» Work request: Would you filter the listing below so that only lines with the word "reply" remain?

» Supplied material:
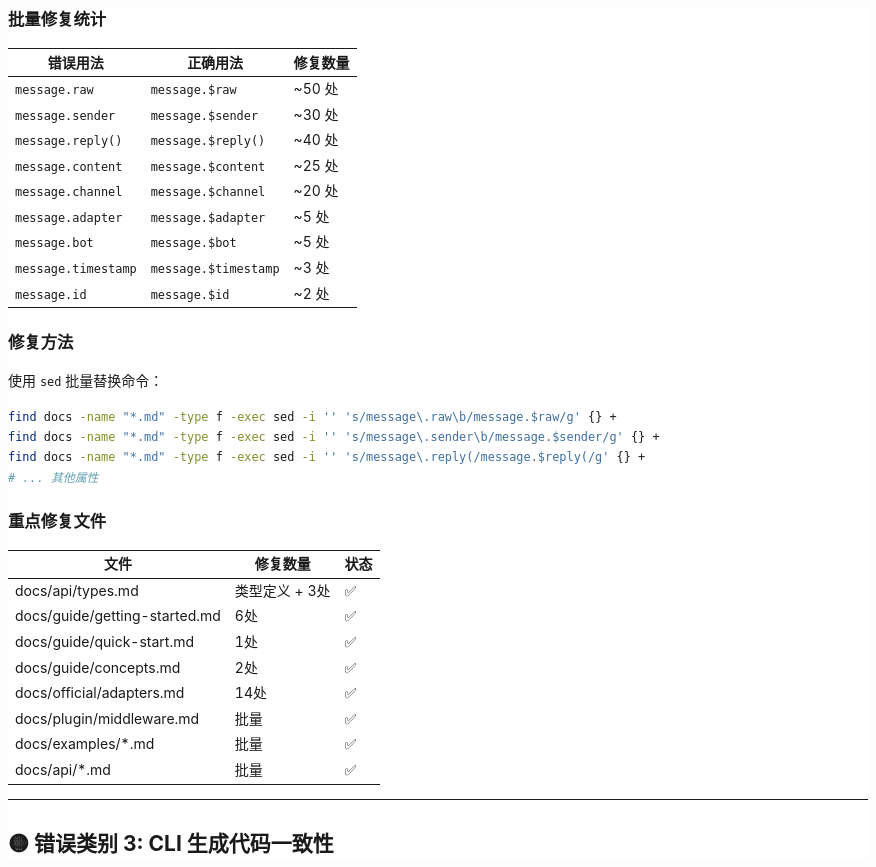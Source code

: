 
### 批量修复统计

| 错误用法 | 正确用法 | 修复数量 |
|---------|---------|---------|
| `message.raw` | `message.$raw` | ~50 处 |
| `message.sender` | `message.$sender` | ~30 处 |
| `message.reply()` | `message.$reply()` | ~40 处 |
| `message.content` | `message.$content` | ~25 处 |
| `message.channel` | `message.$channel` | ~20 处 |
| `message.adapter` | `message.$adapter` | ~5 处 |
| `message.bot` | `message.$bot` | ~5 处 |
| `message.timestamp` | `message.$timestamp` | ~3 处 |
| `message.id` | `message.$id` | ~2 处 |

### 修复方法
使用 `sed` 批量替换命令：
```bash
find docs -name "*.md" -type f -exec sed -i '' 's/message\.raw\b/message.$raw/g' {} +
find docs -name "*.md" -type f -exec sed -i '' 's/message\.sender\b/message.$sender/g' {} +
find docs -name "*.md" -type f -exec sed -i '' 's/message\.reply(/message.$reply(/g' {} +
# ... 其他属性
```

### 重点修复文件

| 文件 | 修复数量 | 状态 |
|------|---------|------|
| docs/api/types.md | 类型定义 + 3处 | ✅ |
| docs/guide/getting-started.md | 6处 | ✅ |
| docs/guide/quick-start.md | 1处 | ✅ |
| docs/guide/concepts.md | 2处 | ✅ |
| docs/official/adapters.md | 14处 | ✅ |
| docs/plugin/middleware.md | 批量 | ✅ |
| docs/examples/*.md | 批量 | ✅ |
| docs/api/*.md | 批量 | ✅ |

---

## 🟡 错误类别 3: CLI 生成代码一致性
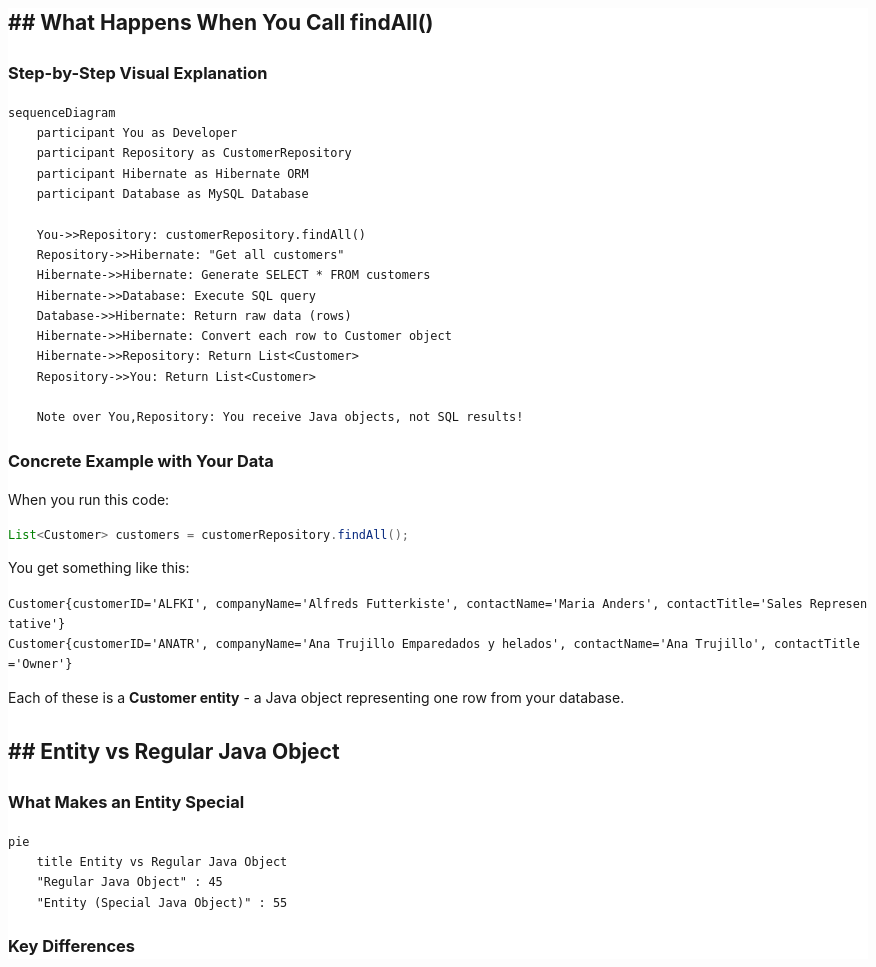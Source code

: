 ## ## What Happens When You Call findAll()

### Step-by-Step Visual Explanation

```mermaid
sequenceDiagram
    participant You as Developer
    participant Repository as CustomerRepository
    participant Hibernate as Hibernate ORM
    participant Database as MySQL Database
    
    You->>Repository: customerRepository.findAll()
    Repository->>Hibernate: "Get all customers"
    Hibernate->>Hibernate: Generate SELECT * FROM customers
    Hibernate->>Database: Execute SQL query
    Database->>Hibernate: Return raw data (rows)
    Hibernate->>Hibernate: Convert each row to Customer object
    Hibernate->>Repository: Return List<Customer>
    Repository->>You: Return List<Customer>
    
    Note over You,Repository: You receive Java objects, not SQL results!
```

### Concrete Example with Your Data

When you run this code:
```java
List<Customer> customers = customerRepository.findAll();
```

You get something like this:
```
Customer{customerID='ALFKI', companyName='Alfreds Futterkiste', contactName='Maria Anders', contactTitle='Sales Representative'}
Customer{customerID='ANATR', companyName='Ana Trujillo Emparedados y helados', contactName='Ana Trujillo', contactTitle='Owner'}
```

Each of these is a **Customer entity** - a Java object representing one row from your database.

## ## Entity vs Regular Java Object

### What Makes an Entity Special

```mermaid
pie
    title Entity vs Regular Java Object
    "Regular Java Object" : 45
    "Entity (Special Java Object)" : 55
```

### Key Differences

» Worked solution:
| `message.reply()` | `message.$reply()` | ~40 处 |
find docs -name "*.md" -type f -exec sed -i '' 's/message\.reply(/message.$reply(/g' {} +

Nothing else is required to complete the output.